**Exercise instructions**
Scan the listing for the word "features", and copy out each line where it is found.

**Data to use**
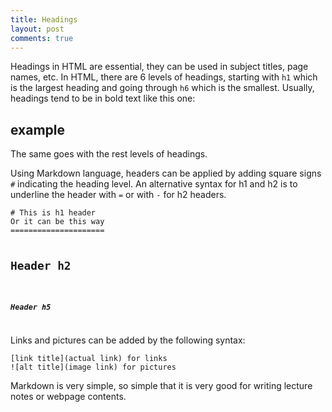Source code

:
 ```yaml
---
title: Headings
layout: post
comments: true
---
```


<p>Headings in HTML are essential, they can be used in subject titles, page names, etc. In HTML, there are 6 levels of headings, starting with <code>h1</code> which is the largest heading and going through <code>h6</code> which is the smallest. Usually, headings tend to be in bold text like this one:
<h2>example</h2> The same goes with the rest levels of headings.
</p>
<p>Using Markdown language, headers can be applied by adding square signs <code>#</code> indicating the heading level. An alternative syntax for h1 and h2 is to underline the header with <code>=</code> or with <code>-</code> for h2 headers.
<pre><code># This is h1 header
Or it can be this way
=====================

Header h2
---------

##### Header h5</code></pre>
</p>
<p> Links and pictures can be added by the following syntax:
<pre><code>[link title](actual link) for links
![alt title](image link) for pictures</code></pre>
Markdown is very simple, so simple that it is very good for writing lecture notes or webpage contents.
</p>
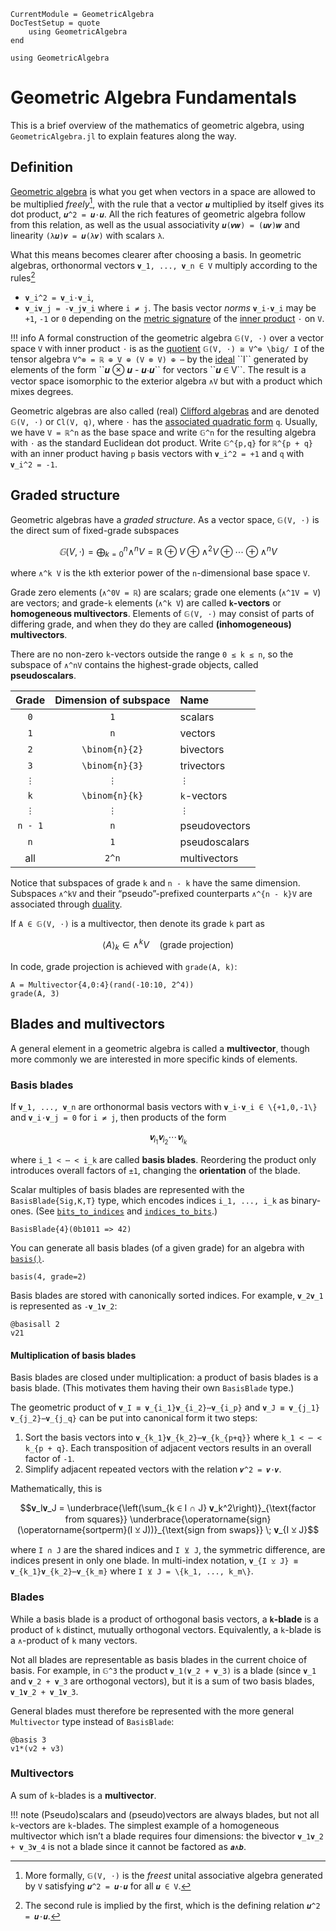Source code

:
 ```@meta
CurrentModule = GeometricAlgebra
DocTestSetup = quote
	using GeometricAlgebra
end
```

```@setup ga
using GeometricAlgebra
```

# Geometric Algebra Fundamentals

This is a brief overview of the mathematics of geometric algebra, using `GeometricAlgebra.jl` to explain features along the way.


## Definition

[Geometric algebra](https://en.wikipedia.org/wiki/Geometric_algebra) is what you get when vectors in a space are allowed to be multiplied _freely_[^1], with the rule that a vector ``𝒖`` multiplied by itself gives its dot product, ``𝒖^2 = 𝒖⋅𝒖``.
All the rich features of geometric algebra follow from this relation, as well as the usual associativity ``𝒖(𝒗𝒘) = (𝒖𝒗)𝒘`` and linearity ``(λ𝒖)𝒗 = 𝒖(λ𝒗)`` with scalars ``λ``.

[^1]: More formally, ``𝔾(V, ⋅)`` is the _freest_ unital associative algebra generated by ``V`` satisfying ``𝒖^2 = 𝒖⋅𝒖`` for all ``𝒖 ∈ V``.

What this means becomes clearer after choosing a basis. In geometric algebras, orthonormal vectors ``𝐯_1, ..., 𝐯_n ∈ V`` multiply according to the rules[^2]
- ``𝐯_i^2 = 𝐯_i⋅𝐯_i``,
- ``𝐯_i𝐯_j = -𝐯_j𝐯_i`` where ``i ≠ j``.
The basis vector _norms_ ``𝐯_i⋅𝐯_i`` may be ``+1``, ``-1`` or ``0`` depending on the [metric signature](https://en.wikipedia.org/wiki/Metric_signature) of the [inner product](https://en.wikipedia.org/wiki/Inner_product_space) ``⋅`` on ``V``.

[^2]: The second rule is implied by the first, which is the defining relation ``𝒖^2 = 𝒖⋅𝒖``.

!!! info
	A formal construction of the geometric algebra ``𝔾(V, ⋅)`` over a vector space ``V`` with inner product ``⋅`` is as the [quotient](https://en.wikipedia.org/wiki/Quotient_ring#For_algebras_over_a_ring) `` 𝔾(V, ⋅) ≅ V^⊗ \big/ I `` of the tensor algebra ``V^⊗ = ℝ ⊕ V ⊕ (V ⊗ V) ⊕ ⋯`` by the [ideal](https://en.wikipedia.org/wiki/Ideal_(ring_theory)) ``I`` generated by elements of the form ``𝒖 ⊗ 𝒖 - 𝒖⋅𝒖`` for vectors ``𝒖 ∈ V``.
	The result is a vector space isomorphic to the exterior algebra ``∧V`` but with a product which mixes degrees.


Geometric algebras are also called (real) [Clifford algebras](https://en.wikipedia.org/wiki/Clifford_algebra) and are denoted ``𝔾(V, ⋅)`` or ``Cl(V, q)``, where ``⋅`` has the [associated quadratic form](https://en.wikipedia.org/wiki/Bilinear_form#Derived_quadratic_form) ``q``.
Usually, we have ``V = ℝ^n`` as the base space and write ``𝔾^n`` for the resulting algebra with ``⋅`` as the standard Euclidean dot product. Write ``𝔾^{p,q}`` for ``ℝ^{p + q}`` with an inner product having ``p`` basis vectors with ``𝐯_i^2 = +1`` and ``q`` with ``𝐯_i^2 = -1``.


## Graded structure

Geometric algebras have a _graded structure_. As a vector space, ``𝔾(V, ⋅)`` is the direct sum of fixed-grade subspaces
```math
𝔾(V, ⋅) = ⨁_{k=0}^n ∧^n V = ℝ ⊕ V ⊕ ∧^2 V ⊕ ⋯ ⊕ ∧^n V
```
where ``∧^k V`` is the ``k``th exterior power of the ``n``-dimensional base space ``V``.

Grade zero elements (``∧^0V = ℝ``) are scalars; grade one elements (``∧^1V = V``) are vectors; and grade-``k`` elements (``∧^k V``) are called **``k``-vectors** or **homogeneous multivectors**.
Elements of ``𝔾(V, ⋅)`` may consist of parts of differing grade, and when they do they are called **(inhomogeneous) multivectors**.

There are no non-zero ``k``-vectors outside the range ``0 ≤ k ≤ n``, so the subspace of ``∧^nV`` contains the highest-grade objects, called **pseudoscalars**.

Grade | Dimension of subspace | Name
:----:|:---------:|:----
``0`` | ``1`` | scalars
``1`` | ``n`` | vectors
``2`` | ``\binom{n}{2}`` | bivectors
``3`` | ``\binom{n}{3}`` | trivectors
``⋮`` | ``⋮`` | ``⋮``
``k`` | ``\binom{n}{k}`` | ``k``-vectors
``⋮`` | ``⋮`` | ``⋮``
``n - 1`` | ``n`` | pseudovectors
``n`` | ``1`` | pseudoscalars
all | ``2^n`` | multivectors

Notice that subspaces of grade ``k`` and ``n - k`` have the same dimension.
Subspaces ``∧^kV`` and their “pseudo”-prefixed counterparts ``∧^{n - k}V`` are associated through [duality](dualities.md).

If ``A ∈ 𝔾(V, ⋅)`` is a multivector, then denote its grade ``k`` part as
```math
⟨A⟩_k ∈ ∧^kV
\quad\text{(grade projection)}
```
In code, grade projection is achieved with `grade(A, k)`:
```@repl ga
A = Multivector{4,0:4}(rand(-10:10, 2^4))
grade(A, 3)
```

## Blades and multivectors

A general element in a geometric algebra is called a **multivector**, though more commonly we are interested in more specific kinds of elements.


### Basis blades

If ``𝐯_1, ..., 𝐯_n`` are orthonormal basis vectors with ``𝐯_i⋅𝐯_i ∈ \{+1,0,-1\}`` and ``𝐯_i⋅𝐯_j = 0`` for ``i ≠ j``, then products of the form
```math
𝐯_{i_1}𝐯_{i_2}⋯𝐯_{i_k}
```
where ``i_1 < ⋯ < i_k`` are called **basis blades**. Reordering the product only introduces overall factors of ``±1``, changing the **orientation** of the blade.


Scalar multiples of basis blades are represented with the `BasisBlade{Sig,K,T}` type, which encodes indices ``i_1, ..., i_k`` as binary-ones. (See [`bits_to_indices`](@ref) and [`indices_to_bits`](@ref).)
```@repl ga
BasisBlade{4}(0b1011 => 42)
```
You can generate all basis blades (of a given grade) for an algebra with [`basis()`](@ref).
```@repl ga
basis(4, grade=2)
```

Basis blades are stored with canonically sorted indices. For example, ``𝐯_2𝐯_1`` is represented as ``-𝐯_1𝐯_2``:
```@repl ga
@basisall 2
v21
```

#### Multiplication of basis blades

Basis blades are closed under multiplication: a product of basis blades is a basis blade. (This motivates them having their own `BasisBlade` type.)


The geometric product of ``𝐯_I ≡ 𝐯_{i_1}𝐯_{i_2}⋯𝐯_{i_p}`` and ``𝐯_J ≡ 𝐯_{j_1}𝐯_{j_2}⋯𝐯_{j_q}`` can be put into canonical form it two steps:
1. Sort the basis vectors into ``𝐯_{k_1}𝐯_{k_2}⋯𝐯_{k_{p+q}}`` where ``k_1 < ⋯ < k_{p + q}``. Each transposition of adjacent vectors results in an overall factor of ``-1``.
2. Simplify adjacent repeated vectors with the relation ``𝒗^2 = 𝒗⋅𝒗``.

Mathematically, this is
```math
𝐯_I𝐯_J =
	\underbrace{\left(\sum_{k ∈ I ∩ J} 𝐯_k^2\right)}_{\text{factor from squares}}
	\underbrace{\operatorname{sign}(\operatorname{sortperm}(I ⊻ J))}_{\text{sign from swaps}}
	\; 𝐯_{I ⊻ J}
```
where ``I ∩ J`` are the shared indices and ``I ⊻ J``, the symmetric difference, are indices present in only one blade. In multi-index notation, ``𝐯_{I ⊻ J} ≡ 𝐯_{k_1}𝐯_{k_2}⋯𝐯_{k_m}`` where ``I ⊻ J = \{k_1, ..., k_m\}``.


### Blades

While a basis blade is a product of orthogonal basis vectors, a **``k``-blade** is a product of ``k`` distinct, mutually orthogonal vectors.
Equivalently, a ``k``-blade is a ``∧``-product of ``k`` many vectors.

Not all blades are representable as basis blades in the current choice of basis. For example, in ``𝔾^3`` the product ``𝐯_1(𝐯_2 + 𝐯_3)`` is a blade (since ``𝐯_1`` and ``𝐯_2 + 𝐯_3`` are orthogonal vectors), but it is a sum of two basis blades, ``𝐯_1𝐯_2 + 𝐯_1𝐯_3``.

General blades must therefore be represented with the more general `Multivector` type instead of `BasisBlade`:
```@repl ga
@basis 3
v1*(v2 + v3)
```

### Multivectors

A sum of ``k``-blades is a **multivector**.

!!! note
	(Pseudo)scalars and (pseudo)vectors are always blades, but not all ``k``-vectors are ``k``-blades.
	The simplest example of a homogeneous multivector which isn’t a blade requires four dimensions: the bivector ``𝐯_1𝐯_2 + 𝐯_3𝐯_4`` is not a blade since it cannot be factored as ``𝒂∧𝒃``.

**Reply**
This is a brief overview of the mathematics of geometric algebra, using `GeometricAlgebra.jl` to explain features along the way.
All the rich features of geometric algebra follow from this relation, as well as the usual associativity ``𝒖(𝒗𝒘) = (𝒖𝒗)𝒘`` and linearity ``(λ𝒖)𝒗 = 𝒖(λ𝒗)`` with scalars ``λ``.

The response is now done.